FILED STATE OF WEST VIRGINIA May 15, 2026 SUPREME COURT OF APPEALS released at 3:00 p.m. C. CASEY FORBES, CLERK SUPREME COURT OF APPEALS OF WEST VIRGINIA
Logan County Board of Education, Defendant Below, Petitioner,
v.) No. 24-163 (Logan County CC-23-2023-C-10)
Elizabeth Vestal, Plaintiff Below, Respondent.
MEMORANDUM DECISION
Petitioner Logan County Board of Education (“Board”) appeals the February 6, 2024, order of the Circuit Court of Logan County denying its motions to dismiss a civil action filed by the respondent, Elizabeth Vestal, as untimely.1 Ms. Vestal has alleged in her complaint that while she was a student at Logan High School, she was sexually harassed and sexually assaulted by the school’s band teacher. In this appeal, the Board argues that it is statutorily immune from suit, and therefore, the circuit court erred by denying its motions.2 Having carefully considered the parties’ briefs and oral arguments, the submitted appendix record, and pertinent authorities, we find that the circuit court’s order presents no adverse ruling predicated upon statutory immunity. Accordingly, we must dismiss this appeal due to its interlocutory nature, which precludes us from granting any relief because we lack jurisdiction. In this instance, a memorandum decision is appropriate pursuant to Rule 21(a) of the West Virginia Rules of Appellate Procedure.

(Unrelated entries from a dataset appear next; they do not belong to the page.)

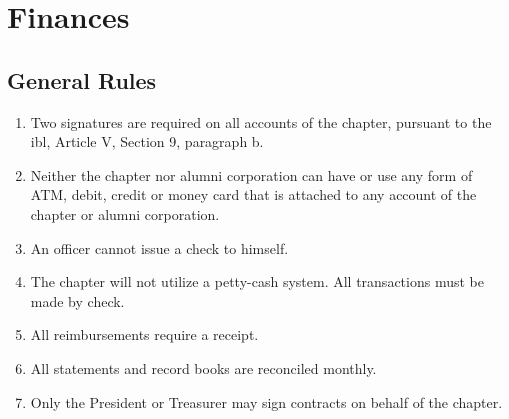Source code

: 
\chapter{Finances}


\section{General Rules}
	\label{fin-rules}
	\begin{enumerate}
		\item Two signatures are required on all accounts of the chapter, pursuant to the \gls{ibl}, Article V, Section 9, paragraph b.
		\item Neither the chapter nor alumni corporation can have or use any form of ATM, debit, credit or money card that is attached to any account of the chapter or alumni corporation.
		\item An officer cannot issue a check to himself.
		\item The chapter will not utilize a petty-cash system. All transactions must be made by
		check.
		\item All reimbursements require a receipt.
		\item All statements and record books are reconciled monthly.
        \item Only the President or Treasurer may sign contracts on behalf of the chapter.
	\end{enumerate}

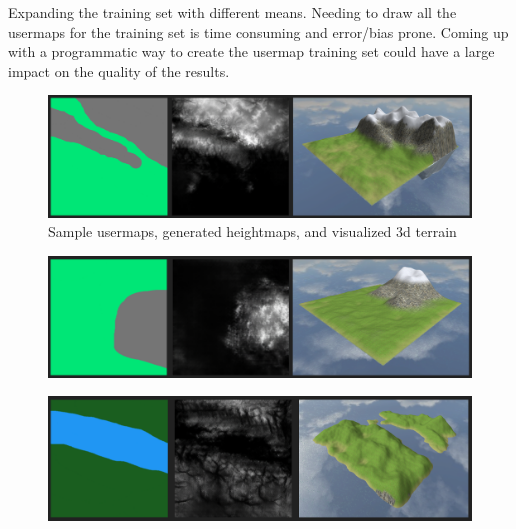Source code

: \documentclass[twocolumn]{article}
\begin{document}
	Expanding the training set with different means. Needing to draw all the usermaps for the training set is time consuming and error/bias prone. Coming up with a programmatic way to create the usermap training set could have a large impact on the quality of the results.

	
	
	
	\clearpage
	
	\begin{figure}[h!]
	\caption{Sample usermaps, generated heightmaps, and visualized 3d terrain}	
	\includegraphics[width=2\columnwidth]{viz-1.png} 
	\end{figure}
	
	\begin{figure}[h!]
	\includegraphics[width=2\columnwidth]{viz-2.png} 
	\end{figure}
	
	\begin{figure}[h!]
	\includegraphics[width=2\columnwidth]{viz-3.png} 
	\end{figure}
	
	
	
		
  
\end{document}
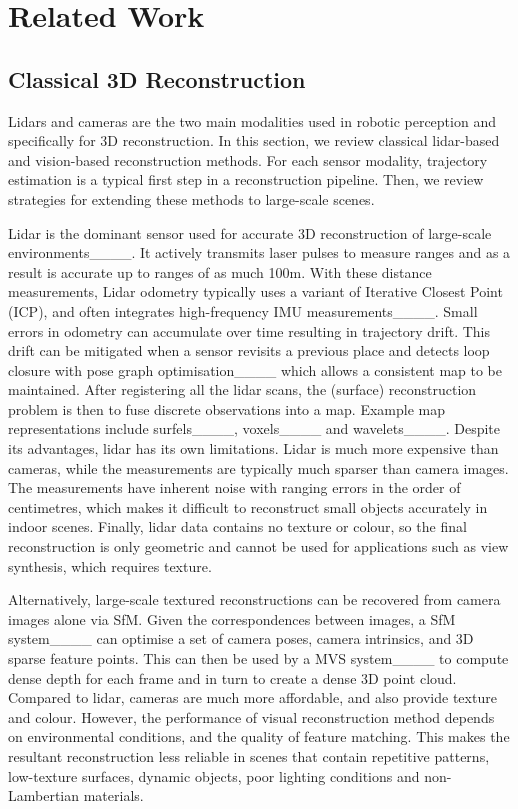 \section{Related Work}
\label{sec:related_works}

\subsection{Classical 3D Reconstruction}
Lidars and cameras are the two main modalities used in robotic perception and specifically for 3D reconstruction. In this section, we review classical lidar-based and vision-based reconstruction methods. For each sensor modality, trajectory estimation is a typical first step in a reconstruction pipeline. Then, we review strategies for extending these methods to large-scale scenes.

Lidar is the dominant sensor used for accurate 3D reconstruction of large-scale environments____. It actively transmits laser pulses to measure ranges and as a result is accurate up to ranges of as much 100m. With these distance measurements, Lidar odometry typically uses a variant of Iterative Closest Point (ICP), and often integrates high-frequency IMU measurements____. Small errors in odometry can accumulate over time resulting in trajectory drift. This drift can be mitigated when a sensor revisits a previous place and detects loop closure with pose graph optimisation____ which allows a consistent map to be maintained.
After registering all the lidar scans, the (surface) reconstruction problem is then to fuse discrete observations into a map. %
Example map representations include surfels____, voxels____ and wavelets____. 
Despite its advantages, lidar has its own limitations. Lidar is much more expensive than cameras, while the measurements are typically much sparser than camera images. The measurements have inherent noise with ranging errors in the order of centimetres, which makes it difficult to reconstruct small objects accurately in indoor scenes. Finally, lidar data contains no texture or colour, so the final reconstruction is only geometric and cannot be used for applications such as view synthesis, which requires texture.

Alternatively, large-scale textured reconstructions can be recovered from camera images alone via SfM. Given the correspondences between images, a SfM system____ can optimise a set of camera poses, camera intrinsics, and 3D sparse feature points. This can then be used by a MVS system____ to compute dense depth for each frame and in turn to create a dense 3D point cloud. Compared to lidar, cameras are much more affordable, and also provide texture and colour. However, the performance of visual reconstruction method depends on environmental conditions, and the quality of feature matching. This makes the resultant reconstruction less reliable in scenes that contain repetitive patterns, low-texture surfaces, dynamic objects, poor lighting conditions and non-Lambertian materials.

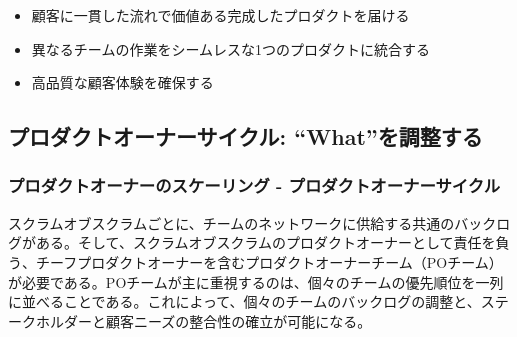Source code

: \documentclass[12pt,a4paper,parskip=full]{scrartcl}
\begin{document}
\begin{itemize}
\itemsep1pt\parskip0pt

\item
顧客に一貫した流れで価値ある完成したプロダクトを届ける
\item
異なるチームの作業をシームレスな1つのプロダクトに統合する
\item
高品質な顧客体験を確保する
\end{itemize}

\subsection{プロダクトオーナーサイクル: “What”を調整する}\label{The-product-owner-cycle}

\subsubsection{プロダクトオーナーのスケーリング - プロダクトオーナーサイクル}\label{Scaling-the-product-owner}

スクラムオブスクラムごとに、チームのネットワークに供給する共通のバックログがある。そして、スクラムオブスクラムのプロダクトオーナーとして責任を負う、チーフプロダクトオーナーを含むプロダクトオーナーチーム（POチーム）が必要である。POチームが主に重視するのは、個々のチームの優先順位を一列に並べることである。これによって、個々のチームのバックログの調整と、ステークホルダーと顧客ニーズの整合性の確立が可能になる。
\end{document}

Ms. Vestal filed her initial complaint on October 5, 2022, in the Circuit Court of Kanawha County. In her amended complaint, which was filed the next day, Ms. Vestal alleges that the school’s band teacher began sexually harassing her in 2003 when she was a sophomore and that his sexually abusive behavior escalated to sexual assault by the time she was a senior and continued through the summer of 2005. As to the Board, Ms. Vestal alleges that she was under the band teacher’s care, custody, and control when the alleged conduct occurred; that he was acting as an agent, representative, and employee of the Board when he committed the acts and omissions alleged in the complaint; and that the Board is liable for her injuries caused by the band teacher in
1 The Board is represented by Evan S. Olds, Esq. and Duane J. Ruggier II, Esq. Joshua D. Miller, Esq., Teresa C. Toriseva, Esq., and Andrew A. Carpenter, Esq., appear on behalf of Ms. Vestal. 2 Although the band teacher is also named as a defendant in the complaint, he is a not a party in this appeal.
1 the course and scope of his employment. Ms. Vestal also asserts four separate negligence claims against the Board. The complaint was served on the Board on October 11, 2022.
On October 24, 2022, the Board filed a “Motion to Dismiss or Transfer Venue,” arguing that dismissal was appropriate under Rule 12(b)(3) of the West Virginia Rules of Civil Procedure for improper venue because all alleged events occurred in Logan County. On November 9, 2022, the circuit court entered an order setting a briefing schedule for the Board’s motion. A week later, the Board filed “Defendant’s Motion to Dismiss Claim for Punitive Damages” and a memorandum of law in support of the motion. Then, the Board filed an “Amended Motion to Dismiss,” on November 17, 2022, seeking dismissal “under Rule 12(b)(6) [of the West Virginia Rules of Civil Procedure] . . . on grounds of immunity, failure to state a claim, statute of limitations, constitutional grounds, and judicial estoppel.” Finally, on December 1, 2022, the Board filed a “Renewed Motion to Dismiss or Transfer Venue.”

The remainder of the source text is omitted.